Since the switch to using Perf counters timing below 10ms has been
seriously impacted - many of the machines we us fair the tests,
causing a fallback to the old method which was always 10ms or
worse. But this problem has been compounded for explicit sleeps in
Tcl_Sleep, since before that would work correctly, but now it loops
until the time is right, which if you are limited to 10ms granularity
means a Tcl_Sleep(1) might take anywhere from 11 to 20 or so ms.
to complete.
After researching this it is clear (to me at least) that the PerfCounter
apporach, whilst seemingly attractive is quite flawed - esp. on MP
machines.
The attached diffs change the approach to use the multi-media
timers with are not subject to OEM vagraties and on all the modern
systems I have access to (which is quite a few!) seem to work well.
We have been using this patch in production for over three months
with only good results :-)
Matt
cvs diff output
Logged In: YES
user_id=99768
Matt,
I'm not quite willing yet to give up on the
performance counter - simply because it's
the only timing reference with sub-millisecond
precision that we have. As I read your patch,
it rolls back to a state where
[clock clicks -microseconds] returns something
precise only to the millisecond - and moreover,
on most machines, accurate only to the video
frame. For profiling, that's a horrible price to pay.
I'm most definitely willing - indeed, eager - to
add the multimedia timer approach on systems
where the performance counter does not pass
the tests. Doing that would at least give us a
consistent timing reference on those machines.
But I'm more concerned about the MP machines
that "fail" the tests. My understanding of the
situation is that machines on which the performance
counter is unreliable are actually rare, and the tests
are quite over-conservative-- excluding all MP
machines except for GenuineIntel hyperthread.
I suspect that a few extra tests for machines on which
the perf counter is "safe" may well cover your
production machines.

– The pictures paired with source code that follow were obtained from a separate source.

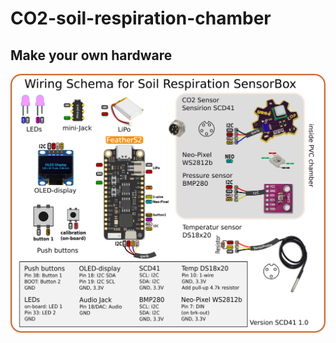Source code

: # CO2-soil-respiration-chamber


## Make your own hardware

![wiring diagram](https://github.com/GenericLab/CO2-soil-respiration-chamber/blob/main/hardware/CO2_Wiring_diagram.png)
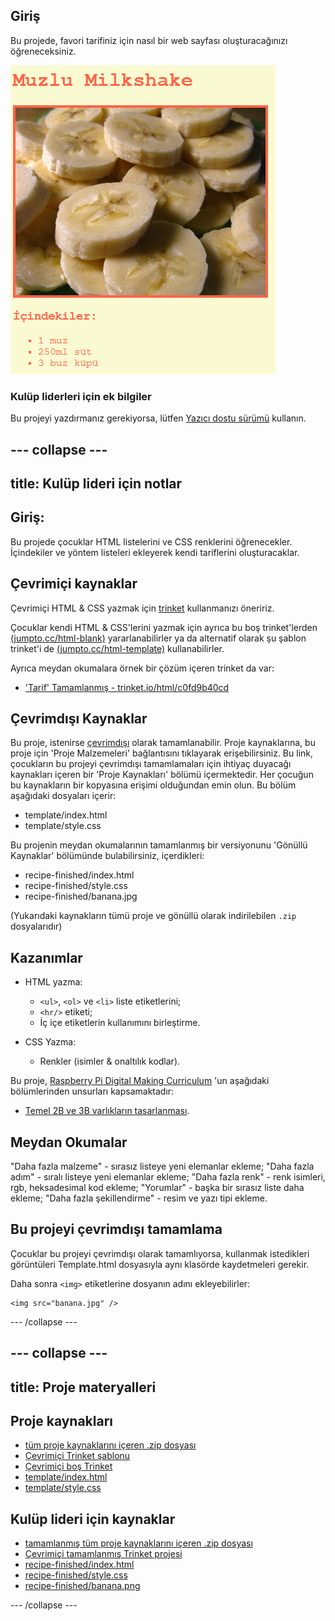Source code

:## Giriş

Bu projede, favori tarifiniz için nasıl bir web sayfası oluşturacağınızı öğreneceksiniz.

![ekran görüntüsü](images/recipe-final.png)

### Kulüp liderleri için ek bilgiler

Bu projeyi yazdırmanız gerekiyorsa, lütfen [Yazıcı dostu sürümü](https://projects.raspberrypi.org/en/projects/recipe/print) kullanın.

## \--- collapse \---

## title: Kulüp lideri için notlar

## Giriş:

Bu projede çocuklar HTML listelerini ve CSS renklerini öğrenecekler. İçindekiler ve yöntem listeleri ekleyerek kendi tariflerini oluşturacaklar.

## Çevrimiçi kaynaklar

Çevrimiçi HTML & CSS yazmak için [trinket](https://trinket.io/) kullanmanızı öneririz.

Çocuklar kendi HTML & CSS'lerini yazmak için ayrıca bu boş trinket'lerden [(jumpto.cc/html-blank)](http://jumpto.cc/html-blank) yararlanabilirler ya da alternatif olarak şu şablon trinket'i de [(jumpto.cc/html-template)](http://jumpto.cc/html-template) kullanabilirler.

Ayrıca meydan okumalara örnek bir çözüm içeren trinket da var:

+ ['Tarif' Tamamlanmış - trinket.io/html/c0fd9b40cd](https://trinket.io/html/c0fd9b40cd)

## Çevrimdışı Kaynaklar

Bu proje, istenirse [çevrimdışı](https://www.codeclubprojects.org/en-GB/resources/webdev-working-offline/) olarak tamamlanabilir. Proje kaynaklarına, bu proje için 'Proje Malzemeleri' bağlantısını tıklayarak erişebilirsiniz. Bu link, çocukların bu projeyi çevrimdışı tamamlamaları için ihtiyaç duyacağı kaynakları içeren bir 'Proje Kaynakları' bölümü içermektedir. Her çocuğun bu kaynakların bir kopyasına erişimi olduğundan emin olun. Bu bölüm aşağıdaki dosyaları içerir:

+ template/index.html
+ template/style.css

Bu projenin meydan okumalarının tamamlanmış bir versiyonunu 'Gönüllü Kaynaklar' bölümünde bulabilirsiniz, içerdikleri:

+ recipe-finished/index.html
+ recipe-finished/style.css
+ recipe-finished/banana.jpg

(Yukarıdaki kaynakların tümü proje ve gönüllü olarak indirilebilen `.zip` dosyalarıdır)

## Kazanımlar

+ HTML yazma:
    
    + `<ul>`, `<ol>` ve `<li>` liste etiketlerini;
    + `<hr/>` etiketi;
    + İç içe etiketlerin kullanımını birleştirme.

+ CSS Yazma:
    
    + Renkler (isimler & onaltılık kodlar).

Bu proje, [Raspberry Pi Digital Making Curriculum](http://rpf.io/curriculum) 'un aşağıdaki bölümlerinden unsurları kapsamaktadır:

+ [Temel 2B ve 3B varlıkların tasarlanması](https://www.raspberrypi.org/curriculum/design/creator).

## Meydan Okumalar

"Daha fazla malzeme" - sırasız listeye yeni elemanlar ekleme; "Daha fazla adım" - sıralı listeye yeni elemanlar ekleme; "Daha fazla renk" - renk isimleri, rgb, heksadesimal kod ekleme; "Yorumlar" - başka bir sırasız liste daha ekleme; "Daha fazla şekillendirme" - resim ve yazı tipi ekleme.

## Bu projeyi çevrimdışı tamamlama

Çocuklar bu projeyi çevrimdışı olarak tamamlıyorsa, kullanmak istedikleri görüntüleri Template.html dosyasıyla aynı klasörde kaydetmeleri gerekir.

Daha sonra `<img>` etiketlerine dosyanın adını ekleyebilirler:

    <img src="banana.jpg" />
    

\--- /collapse \---

## \--- collapse \---

## title: Proje materyalleri

## Proje kaynakları

+ [tüm proje kaynaklarını içeren .zip dosyası](https://rpf.io/p/en/recipe-go)
+ [Çevrimiçi Trinket şablonu](http://jumpto.cc/trinket-template)
+ [Çevrimiçi boş Trinket](http://jumpto.cc/trinket-blank)
+ [template/index.html](resources/template-index.html)
+ [template/style.css](resources/template-style.css)

## Kulüp lideri için kaynaklar

+ [tamamlanmış tüm proje kaynaklarını içeren .zip dosyası](https://rpf.io/p/en/recipe-go)
+ [Çevrimiçi tamamlanmış Trinket projesi](https://trinket.io/html/c0fd9b40cd)
+ [recipe-finished/index.html](resources/recipe-finished-index.html)
+ [recipe-finished/style.css](resources/recipe-finished-style.css)
+ [recipe-finished/banana.png](resources/recipe-finished-banana.png)

\--- /collapse \---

I've actually encountered
only a couple of machines on which the vendor got
it wrong, and they are rather antiques now.
Have you tried simply patching out the checks for
perf counter frequency (the block of code conditioned
on "#if !defined(_WIN64)")? If so, what were the results?
My suspicion is that on modern machines, that may well
Just Work - and in that case, we'd win simply by making
the checks within that block more permissive.
Logged In: YES
user_id=1333796
I don't think you quite follow - on *all* the MP hyperthreaded systems I
have tested from Dell and HP the criteria fails and it falls back to 10ms
granularity.
Also PerfCounters is plain flawed on MP boxes anyway due to the fact
that unless your process is locked on on CPU the numbers returned by
PerfCounters depend on which CPU your code is executing on at that
momement!
If you want sub-1ms timing for profiling purposes that is entirely a
different issue from the primary timing sub-system.
When we profile us have an extension that works like the tcl [time]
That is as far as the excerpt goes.